7 ounces best-quality dark chocolate
1 stick + 6 tablespoons unsalted European-style butter (the high-butterfat kind, such as Lurpak or Beurre d'Isigny), cut into 1/2-inch cubes
1 1/3 cup granulated sugar
5 large eggs
1 tablespoon unbleached all-purpose flour
Preparation
Preheat the oven to 375º and butter an 8-inch round cake pan. Line the base of the pan with parchment and butter the parchment, too. Finely chop the chocolate. (A serrated bread knife does an outstanding job with this.)
To make
Put the chocolate and the butter in a double boiler or in the microwave oven. Melt gently, stirring regularly to combine. Add the sugar to the chocolate-butter mixture, stirring well, and set aside to cool for a few minutes. then add the eggs one by one, stirring well after each addition, and then add the flour. The batter should be smooth, dark, and utterly gorgeous.

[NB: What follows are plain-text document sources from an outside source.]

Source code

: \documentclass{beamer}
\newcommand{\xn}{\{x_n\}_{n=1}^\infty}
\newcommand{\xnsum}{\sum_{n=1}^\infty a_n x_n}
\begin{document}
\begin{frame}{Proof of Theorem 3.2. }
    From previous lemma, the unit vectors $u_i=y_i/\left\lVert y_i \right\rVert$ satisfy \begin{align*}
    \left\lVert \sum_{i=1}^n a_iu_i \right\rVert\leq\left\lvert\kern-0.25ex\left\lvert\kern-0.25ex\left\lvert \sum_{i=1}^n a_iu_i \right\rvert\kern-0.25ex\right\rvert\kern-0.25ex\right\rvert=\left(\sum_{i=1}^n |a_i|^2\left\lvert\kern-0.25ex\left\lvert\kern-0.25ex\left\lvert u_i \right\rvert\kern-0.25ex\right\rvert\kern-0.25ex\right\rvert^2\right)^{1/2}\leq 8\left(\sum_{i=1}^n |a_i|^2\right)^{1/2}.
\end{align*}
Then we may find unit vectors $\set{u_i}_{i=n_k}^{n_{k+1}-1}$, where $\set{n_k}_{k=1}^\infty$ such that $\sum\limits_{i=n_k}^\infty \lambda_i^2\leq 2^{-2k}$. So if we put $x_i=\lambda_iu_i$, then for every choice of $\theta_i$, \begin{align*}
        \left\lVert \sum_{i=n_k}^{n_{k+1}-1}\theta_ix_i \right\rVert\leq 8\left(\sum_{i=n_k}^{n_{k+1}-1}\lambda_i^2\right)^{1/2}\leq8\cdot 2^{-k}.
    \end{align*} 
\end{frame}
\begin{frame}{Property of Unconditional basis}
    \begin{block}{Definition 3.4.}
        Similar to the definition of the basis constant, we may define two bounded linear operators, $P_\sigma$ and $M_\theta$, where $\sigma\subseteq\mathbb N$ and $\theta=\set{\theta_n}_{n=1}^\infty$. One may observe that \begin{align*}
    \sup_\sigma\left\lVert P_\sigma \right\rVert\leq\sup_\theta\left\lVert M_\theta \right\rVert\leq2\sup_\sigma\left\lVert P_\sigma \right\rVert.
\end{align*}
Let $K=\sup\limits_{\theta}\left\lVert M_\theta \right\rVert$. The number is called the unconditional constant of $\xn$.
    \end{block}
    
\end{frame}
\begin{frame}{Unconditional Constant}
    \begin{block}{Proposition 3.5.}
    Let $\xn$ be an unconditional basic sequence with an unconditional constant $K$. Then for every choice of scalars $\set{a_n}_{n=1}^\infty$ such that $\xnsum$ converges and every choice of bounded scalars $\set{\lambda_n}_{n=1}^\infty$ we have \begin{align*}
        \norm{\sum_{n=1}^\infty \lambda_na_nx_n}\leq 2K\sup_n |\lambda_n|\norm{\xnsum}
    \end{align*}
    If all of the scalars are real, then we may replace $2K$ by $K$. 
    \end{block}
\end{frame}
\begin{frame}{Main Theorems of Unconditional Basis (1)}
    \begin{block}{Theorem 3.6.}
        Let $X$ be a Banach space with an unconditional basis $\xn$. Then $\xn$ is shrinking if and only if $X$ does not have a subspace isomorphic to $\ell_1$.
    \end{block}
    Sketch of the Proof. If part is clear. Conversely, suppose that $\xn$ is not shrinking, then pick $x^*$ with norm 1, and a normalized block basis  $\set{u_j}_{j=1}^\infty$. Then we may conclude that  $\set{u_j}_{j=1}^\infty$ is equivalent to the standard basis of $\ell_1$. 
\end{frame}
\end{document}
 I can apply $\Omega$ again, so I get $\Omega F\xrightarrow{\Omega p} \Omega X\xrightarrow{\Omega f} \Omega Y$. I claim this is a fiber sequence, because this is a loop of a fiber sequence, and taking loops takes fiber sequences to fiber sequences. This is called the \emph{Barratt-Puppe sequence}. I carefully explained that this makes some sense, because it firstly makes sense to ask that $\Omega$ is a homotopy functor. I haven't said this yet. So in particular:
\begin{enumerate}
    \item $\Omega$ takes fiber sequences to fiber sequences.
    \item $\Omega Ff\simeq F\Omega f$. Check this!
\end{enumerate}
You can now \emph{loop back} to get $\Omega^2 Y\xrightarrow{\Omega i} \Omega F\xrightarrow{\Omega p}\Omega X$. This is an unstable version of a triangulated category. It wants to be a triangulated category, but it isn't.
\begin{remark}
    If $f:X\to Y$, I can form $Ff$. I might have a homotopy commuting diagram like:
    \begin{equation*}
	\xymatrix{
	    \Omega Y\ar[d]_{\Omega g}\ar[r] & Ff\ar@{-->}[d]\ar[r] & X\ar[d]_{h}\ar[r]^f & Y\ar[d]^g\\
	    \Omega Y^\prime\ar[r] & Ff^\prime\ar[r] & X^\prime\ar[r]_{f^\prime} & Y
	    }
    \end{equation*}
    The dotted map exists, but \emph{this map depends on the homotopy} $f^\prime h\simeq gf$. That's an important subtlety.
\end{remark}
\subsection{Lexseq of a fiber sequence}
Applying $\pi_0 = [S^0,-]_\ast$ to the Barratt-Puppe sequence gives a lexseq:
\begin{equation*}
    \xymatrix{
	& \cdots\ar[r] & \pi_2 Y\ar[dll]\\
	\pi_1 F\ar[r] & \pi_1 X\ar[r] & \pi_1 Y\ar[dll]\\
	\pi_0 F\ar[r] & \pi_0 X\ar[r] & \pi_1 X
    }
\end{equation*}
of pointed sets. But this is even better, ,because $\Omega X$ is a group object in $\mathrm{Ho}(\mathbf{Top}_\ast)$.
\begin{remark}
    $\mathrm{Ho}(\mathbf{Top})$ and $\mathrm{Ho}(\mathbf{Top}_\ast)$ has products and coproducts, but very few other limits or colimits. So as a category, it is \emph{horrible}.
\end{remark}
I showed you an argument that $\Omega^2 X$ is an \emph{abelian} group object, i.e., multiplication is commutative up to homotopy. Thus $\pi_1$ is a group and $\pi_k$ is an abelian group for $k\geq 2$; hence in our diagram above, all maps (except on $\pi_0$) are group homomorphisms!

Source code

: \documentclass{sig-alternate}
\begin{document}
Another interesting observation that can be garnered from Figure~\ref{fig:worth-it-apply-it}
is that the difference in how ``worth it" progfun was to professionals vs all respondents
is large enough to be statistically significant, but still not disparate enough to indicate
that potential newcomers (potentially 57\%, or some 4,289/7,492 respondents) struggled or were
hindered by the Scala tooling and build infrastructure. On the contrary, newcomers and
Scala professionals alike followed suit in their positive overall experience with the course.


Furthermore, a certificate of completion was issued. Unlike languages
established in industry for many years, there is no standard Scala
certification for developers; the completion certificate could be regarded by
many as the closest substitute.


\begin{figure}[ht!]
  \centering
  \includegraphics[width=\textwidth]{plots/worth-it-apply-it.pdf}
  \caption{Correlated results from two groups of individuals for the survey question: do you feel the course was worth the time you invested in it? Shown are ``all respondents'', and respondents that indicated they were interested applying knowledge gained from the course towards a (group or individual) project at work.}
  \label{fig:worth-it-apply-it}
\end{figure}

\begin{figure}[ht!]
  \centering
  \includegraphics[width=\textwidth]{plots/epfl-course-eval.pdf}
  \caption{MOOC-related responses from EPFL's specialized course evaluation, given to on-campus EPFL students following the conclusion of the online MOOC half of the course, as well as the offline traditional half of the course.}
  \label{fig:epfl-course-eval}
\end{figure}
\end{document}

          Pour the batter into the buttered cake pan and bake for approximately 25 minutes, or until the center of the cake looks set and the top is shiny and a bit crackly-looking. (I usually set the timer for 20 minutes initially and then check the cake every two minutes thereafter until it's done. At 20 minutes it's usually quite jiggly in the center. It's done when it jiggles only slightly, if at all.) Let the cake cool in its pan on a rack for 10 minus; then carefully turn the cake out of the pan and revert it, so that the crackly side is facing upward. Be very careful. This cake is extremely delicate and won't stand for much manipulation. Allow it to cool completely. It will deflate slightly as it cools.
To serve
Ingredients
The cake
Powdered sugar
Slightly sweetened whipped cream

Sift some powdered sugar over the cake. Serve the cake in wedges at room temperature with a loose dollop of ever-so-slightly sweetened whipped cream. If you use the freshest eggs, highest-quality chocolate, and best butter, you have a real masterpiece in this cake.